Suppose SARFT went ahead and did move to block content after Cambridge refused. What would China’s many professionals and educated have done, especially if the Press had retaliated, sought to ban Chinese scholars (many of whom enjoy extensive State support) from publishing with it? Might other agencies and officials in Beijing, less pleased with the current political situation and eager for some easing, have pushed back at SARFT? Insurrections take many forms, sometimes low-level and from institutions.

After all, what Cambridge has done is to undercut crusaders for change within the system all the more. Imagine how reformers in China feel when they don't even get lip service from foreigners, but see the latter kiss up to Party conservatives here.

And suppose the Press ended its participation in the highly circumscribed Beijing Book Fair, and sought to mobilize academics and officials outside China to express their dismay—and (perish the thought apparently) actually defend and stand with them?

We’ll never know, because none of that had happened. 

Instead, Cambridge University Press defaulted, as so many before them, becoming complicit instead of confrontational. 

And Cambridge won't reap any rewards from this end of the ocean. It won't take long for SARFT to be emboldened and move to strike out at other foreign publishers who will--as others will undoubtedly do at the forthcoming Beijing Book Fair--seek to talk about cooperating with Chinese authorities for some greater, vacuous good, while their own publications and books are taken down from the display racks. Why should SARFT seek to play nice when being nasty got them what they wanted.

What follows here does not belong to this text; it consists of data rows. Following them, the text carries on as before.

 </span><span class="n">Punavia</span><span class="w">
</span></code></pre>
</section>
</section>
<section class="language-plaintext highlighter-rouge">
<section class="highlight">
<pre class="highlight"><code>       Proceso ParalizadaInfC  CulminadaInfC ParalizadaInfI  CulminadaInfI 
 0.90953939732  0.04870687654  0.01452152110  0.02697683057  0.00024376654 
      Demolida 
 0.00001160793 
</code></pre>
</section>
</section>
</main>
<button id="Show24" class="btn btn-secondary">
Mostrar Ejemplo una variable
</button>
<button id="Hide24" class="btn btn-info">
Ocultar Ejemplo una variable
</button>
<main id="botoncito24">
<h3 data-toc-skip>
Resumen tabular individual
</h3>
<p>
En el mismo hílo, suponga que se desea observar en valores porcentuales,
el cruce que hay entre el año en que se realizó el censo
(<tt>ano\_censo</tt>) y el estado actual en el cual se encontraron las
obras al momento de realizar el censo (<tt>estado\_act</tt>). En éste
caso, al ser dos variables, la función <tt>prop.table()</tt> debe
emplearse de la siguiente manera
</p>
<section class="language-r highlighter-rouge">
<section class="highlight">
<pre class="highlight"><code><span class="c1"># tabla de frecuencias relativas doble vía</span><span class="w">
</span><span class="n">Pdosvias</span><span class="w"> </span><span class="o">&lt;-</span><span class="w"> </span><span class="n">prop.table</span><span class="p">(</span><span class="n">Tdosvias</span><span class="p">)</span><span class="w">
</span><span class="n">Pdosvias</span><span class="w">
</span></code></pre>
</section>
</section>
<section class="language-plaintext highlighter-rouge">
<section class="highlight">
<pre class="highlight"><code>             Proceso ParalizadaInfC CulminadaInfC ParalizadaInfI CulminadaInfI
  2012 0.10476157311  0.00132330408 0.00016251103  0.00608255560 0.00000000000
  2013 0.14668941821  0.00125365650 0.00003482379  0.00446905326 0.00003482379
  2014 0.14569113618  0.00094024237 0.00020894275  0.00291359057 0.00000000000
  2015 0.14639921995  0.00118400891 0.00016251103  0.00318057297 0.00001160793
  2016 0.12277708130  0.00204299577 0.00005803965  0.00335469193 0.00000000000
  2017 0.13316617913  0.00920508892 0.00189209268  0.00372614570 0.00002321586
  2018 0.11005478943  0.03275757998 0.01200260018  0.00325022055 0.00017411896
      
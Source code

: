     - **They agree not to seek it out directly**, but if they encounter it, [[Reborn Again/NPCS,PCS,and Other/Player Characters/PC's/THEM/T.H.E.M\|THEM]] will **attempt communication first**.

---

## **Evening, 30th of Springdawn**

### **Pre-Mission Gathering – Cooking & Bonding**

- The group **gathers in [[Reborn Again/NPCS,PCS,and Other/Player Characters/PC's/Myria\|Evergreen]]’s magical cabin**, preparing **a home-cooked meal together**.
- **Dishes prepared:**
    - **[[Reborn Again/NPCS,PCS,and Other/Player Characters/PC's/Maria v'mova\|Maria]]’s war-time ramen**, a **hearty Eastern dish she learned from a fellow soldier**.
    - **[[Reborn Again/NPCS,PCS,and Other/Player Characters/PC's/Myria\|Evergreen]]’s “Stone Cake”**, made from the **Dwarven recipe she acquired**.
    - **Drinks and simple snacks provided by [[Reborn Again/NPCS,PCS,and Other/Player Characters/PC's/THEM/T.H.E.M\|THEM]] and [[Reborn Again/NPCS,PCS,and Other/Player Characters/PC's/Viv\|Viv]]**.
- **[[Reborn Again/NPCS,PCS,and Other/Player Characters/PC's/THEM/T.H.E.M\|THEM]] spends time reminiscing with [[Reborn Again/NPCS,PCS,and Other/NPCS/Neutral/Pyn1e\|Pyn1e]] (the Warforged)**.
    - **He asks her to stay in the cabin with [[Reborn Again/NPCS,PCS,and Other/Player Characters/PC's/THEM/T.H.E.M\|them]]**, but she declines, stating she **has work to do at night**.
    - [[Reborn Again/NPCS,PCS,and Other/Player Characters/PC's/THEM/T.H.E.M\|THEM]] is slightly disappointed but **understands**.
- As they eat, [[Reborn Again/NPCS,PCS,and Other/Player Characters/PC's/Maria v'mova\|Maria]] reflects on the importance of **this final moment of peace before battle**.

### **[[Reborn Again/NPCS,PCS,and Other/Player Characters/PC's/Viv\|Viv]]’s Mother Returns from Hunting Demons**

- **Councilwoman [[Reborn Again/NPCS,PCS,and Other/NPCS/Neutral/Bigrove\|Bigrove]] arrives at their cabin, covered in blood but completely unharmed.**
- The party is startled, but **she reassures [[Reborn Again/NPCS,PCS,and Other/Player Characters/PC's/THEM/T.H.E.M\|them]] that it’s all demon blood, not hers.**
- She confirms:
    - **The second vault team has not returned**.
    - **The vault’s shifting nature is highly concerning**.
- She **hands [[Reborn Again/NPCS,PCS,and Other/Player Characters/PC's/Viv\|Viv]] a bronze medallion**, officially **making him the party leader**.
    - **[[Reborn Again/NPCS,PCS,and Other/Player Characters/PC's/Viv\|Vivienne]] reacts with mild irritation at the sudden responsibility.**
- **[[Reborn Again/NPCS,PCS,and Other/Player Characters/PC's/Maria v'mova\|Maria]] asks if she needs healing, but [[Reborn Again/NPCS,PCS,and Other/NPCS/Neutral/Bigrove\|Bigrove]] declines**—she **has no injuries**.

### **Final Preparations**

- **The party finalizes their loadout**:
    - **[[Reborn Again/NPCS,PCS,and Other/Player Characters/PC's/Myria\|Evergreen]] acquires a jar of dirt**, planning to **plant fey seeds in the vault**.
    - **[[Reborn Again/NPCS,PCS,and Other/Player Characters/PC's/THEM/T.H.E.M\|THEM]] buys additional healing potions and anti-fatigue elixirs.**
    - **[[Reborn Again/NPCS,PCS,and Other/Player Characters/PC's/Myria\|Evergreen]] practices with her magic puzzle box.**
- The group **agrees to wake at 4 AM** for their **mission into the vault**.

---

Maybe one day it will be possible to know what the world and China will look like when someone says that Beijing has every legal right to censor content and seek to control social space within their national boundaries—but that they, the foreign firm in question, won’t be helping in that effort.

Perhaps one day. But not today. Today, hardliners in Beijing won, as they always do these days, only this time with more help than usual. They may want to send flowers to England to express their appreciation.

[1] Moreover, in another move less well-publicized, the Press removed more than 1,000 e-books from its site which were apparently also deemed too sensitive by Chinese authorities. Little if anything is known about that decision.

[2] It’s bizarre that many people think that Google pulled out of China because of censorship. That’s not what occurred: Google’s search engine was censored from the beginning—by Google when Beijing asked—and authorities here expanded and increased their supervision and control in the ensuing years. Google pulled out of China, of course--but only after years of acquiescence, when censorship, a shrinking market share here and a political shift within the company, became too much. 


  1. So Cambridge University Press eventually stood up to China (or caved under the pressure of protesting academics). I wonder which other journals yield to the demands of SARFT quietly. The reality is that very few academics within China actually read or write on those subject matters that the SARFT deem to be sensitive. Those who do are already based outside of China. At the end of the day the SARFT merely created a Streisand effect. Not that the SARFT care about the negative press though.

  2. I meant to reply to your cogent and entirely correct comment earlier. I think you express the issue very well indeed. I will also note that another feature of this matter is how certain academics came out to support CUP as an institution in the days following their turnaround--almost as if the original decision to knuckle under to SARFT never happened. I suspect that in the months to come, there will be a myth out there that CUP took a courageous stand, with some even thinking that they did so from the outset.